[Required work]: Look for "basicAuth" in the listing below. Gather each line that contains it.

[Input]:
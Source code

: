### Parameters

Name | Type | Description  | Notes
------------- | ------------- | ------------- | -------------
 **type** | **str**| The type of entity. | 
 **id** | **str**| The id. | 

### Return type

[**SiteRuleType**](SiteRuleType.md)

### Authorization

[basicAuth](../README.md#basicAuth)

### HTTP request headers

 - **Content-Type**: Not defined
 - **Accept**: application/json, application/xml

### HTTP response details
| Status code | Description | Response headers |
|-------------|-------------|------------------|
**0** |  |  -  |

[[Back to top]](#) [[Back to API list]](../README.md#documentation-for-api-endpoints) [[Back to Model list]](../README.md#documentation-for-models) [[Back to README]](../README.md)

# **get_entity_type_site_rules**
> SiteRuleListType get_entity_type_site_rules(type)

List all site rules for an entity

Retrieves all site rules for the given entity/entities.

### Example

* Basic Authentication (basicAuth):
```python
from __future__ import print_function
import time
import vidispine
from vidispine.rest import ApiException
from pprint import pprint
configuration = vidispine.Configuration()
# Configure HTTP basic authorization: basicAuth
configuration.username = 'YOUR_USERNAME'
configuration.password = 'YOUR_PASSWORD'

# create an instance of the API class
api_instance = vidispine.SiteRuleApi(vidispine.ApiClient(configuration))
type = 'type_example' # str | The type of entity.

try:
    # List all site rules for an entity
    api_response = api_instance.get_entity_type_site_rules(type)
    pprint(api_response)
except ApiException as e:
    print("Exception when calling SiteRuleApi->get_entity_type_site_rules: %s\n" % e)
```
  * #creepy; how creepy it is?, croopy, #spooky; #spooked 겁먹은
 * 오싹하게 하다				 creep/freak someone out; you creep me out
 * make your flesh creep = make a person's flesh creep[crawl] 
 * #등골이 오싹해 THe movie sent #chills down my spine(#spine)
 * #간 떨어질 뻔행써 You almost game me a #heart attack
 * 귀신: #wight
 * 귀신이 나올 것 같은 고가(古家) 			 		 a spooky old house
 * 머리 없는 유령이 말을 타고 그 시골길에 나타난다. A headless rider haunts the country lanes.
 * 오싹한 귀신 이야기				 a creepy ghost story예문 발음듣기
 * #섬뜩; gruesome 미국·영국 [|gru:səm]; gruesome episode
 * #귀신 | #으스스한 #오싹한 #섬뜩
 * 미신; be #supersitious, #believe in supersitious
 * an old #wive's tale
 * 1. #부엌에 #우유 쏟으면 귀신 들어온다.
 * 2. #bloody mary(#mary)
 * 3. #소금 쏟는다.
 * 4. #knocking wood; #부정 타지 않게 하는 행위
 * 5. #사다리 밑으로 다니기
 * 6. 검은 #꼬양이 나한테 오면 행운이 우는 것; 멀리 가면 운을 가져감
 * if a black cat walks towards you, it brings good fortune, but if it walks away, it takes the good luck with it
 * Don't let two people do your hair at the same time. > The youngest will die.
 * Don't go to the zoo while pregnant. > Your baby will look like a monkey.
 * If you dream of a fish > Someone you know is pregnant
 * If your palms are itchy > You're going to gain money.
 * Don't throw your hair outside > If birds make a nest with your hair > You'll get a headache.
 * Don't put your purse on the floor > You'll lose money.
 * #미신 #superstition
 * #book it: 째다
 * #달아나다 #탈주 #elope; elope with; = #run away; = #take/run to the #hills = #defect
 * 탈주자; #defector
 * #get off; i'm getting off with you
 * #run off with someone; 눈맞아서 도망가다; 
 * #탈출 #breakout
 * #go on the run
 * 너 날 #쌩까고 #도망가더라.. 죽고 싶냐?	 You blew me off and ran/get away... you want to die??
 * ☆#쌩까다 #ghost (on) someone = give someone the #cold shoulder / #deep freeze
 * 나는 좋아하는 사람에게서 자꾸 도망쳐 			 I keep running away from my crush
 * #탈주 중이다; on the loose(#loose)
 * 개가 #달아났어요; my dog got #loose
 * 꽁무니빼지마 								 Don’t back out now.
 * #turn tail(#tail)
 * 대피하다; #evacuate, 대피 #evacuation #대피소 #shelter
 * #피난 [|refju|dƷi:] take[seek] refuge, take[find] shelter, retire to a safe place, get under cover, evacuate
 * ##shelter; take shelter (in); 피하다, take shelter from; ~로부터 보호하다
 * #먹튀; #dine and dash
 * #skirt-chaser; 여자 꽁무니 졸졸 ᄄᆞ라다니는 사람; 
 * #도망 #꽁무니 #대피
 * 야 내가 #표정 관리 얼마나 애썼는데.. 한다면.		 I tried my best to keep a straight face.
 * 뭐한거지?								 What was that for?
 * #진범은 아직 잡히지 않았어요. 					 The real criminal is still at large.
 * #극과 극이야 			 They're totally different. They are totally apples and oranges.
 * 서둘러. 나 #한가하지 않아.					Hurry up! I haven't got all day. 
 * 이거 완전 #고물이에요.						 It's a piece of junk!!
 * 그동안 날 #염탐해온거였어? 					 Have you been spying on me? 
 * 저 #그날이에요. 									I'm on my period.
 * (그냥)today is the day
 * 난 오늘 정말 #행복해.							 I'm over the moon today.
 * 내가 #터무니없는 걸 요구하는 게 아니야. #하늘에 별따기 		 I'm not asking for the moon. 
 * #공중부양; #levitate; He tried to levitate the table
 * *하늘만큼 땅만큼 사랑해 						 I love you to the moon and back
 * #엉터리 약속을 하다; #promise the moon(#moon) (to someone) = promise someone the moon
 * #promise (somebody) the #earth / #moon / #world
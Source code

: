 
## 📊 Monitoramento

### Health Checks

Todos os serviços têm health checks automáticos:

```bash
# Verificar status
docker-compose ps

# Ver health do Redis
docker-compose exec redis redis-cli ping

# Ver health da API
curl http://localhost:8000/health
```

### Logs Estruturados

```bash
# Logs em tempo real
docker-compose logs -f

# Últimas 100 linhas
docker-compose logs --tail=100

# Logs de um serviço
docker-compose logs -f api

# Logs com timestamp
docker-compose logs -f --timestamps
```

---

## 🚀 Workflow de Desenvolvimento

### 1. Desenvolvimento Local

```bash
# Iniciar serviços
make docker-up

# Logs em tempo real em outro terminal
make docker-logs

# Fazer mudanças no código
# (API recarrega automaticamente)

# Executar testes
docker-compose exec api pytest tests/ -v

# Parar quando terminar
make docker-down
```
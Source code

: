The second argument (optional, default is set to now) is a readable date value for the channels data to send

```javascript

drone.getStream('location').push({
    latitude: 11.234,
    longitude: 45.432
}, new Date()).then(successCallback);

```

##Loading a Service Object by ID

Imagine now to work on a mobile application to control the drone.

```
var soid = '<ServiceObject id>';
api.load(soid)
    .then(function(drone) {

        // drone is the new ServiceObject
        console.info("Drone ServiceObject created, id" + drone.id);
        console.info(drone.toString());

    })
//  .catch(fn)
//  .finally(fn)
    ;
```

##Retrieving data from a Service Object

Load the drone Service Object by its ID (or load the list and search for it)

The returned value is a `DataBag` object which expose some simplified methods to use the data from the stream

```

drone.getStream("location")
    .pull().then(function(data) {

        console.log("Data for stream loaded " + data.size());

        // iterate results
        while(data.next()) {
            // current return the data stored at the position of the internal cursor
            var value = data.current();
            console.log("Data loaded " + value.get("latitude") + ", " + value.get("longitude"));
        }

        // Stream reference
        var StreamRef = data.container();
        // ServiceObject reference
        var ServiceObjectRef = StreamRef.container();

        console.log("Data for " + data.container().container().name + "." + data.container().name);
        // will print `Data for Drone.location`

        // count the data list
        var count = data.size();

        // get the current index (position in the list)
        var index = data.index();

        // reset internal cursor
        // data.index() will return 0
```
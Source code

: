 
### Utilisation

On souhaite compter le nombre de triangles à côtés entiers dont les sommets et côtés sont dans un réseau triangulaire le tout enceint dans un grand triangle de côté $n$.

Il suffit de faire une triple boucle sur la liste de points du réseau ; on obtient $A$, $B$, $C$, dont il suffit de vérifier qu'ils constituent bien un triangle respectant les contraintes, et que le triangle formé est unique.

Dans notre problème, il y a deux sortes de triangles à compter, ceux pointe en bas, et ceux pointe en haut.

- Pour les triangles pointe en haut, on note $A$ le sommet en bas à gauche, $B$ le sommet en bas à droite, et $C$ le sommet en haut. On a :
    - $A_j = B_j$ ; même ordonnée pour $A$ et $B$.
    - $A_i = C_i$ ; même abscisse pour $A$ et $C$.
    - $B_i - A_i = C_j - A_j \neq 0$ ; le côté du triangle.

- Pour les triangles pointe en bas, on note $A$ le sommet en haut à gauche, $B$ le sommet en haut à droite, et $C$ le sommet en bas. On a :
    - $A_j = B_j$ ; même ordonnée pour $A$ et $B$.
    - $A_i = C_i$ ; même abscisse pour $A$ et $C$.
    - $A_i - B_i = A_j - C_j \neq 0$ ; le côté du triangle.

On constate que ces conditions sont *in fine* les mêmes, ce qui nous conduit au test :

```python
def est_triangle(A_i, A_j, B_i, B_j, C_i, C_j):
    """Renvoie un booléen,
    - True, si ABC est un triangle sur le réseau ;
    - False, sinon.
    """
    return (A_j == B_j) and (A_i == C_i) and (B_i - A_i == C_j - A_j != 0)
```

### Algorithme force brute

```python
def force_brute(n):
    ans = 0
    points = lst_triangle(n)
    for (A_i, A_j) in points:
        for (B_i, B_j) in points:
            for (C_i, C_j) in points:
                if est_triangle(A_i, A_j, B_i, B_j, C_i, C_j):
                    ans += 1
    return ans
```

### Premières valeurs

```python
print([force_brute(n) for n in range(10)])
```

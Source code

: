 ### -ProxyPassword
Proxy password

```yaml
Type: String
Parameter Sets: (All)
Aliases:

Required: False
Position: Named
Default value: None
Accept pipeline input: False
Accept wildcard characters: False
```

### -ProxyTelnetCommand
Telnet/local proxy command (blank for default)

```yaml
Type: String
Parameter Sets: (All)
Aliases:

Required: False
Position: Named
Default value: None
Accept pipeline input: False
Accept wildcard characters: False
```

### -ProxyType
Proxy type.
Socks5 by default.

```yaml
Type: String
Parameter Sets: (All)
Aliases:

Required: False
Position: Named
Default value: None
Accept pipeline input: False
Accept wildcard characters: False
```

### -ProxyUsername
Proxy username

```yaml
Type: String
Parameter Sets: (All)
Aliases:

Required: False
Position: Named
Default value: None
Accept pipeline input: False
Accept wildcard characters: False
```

[Solution for this task]:
[basicAuth](../README.md#basicAuth)
* Basic Authentication (basicAuth):
# Configure HTTP basic authorization: basicAuth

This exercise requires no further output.